Instructions for the task: Only the lines from the start of the data to the line containing "## Configuração do Projeto", both included, should be output, exactly and without pictures.

Records for processing:
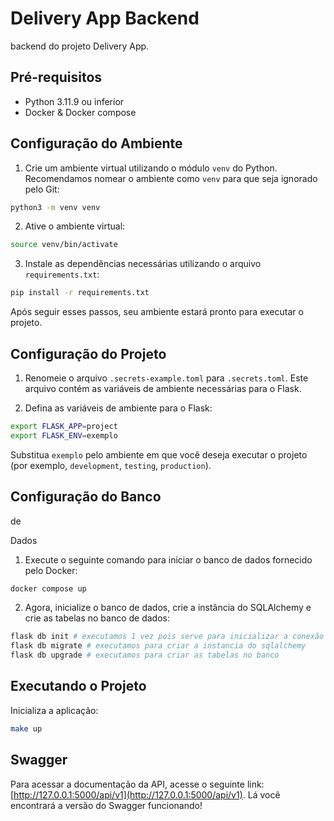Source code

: 
# Delivery App Backend

backend do projeto Delivery App. 

## Pré-requisitos

- Python 3.11.9 ou inferior
- Docker & Docker compose

## Configuração do Ambiente

1. Crie um ambiente virtual utilizando o módulo `venv` do Python. Recomendamos nomear o ambiente como `venv` para que seja ignorado pelo Git:

```bash
python3 -m venv venv
```

2. Ative o ambiente virtual:

```bash
source venv/bin/activate
```

3. Instale as dependências necessárias utilizando o arquivo `requirements.txt`:

```bash
pip install -r requirements.txt
```

Após seguir esses passos, seu ambiente estará pronto para executar o projeto.

## Configuração do Projeto

1. Renomeie o arquivo `.secrets-example.toml` para `.secrets.toml`. Este arquivo contém as variáveis de ambiente necessárias para o Flask.

2. Defina as variáveis de ambiente para o Flask:

```bash
export FLASK_APP=project
export FLASK_ENV=exemplo
```

Substitua `exemplo` pelo ambiente em que você deseja executar o projeto (por exemplo, `development`, `testing`, `production`).


## Configuração do Banco

 de

 Dados

1. Execute o seguinte comando para iniciar o banco de dados fornecido pelo Docker:

```bash
docker compose up
```

2. Agora, inicialize o banco de dados, crie a instância do SQLAlchemy e crie as tabelas no banco de dados:


```bash
flask db init # executamos 1 vez pois serve para inicializar a conexão
flask db migrate # executamos para criar a instancia do sqlalchemy
flask db upgrade # executamos para criar as tabelas no banco
```

## Executando o Projeto

Inicializa a aplicação:
```bash
make up
```

## Swagger

Para acessar a documentação da API, acesse o seguinte link: [http://127.0.0.1:5000/api/v1](http://127.0.0.1:5000/api/v1). Lá você encontrará a versão do Swagger funcionando!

Solved problem:
Source code

: 
# Delivery App Backend

backend do projeto Delivery App. 

## Pré-requisitos

- Python 3.11.9 ou inferior
- Docker & Docker compose

## Configuração do Ambiente

1. Crie um ambiente virtual utilizando o módulo `venv` do Python. Recomendamos nomear o ambiente como `venv` para que seja ignorado pelo Git:

```bash
python3 -m venv venv
```

2. Ative o ambiente virtual:

```bash
source venv/bin/activate
```

3. Instale as dependências necessárias utilizando o arquivo `requirements.txt`:

```bash
pip install -r requirements.txt
```

Após seguir esses passos, seu ambiente estará pronto para executar o projeto.

## Configuração do Projeto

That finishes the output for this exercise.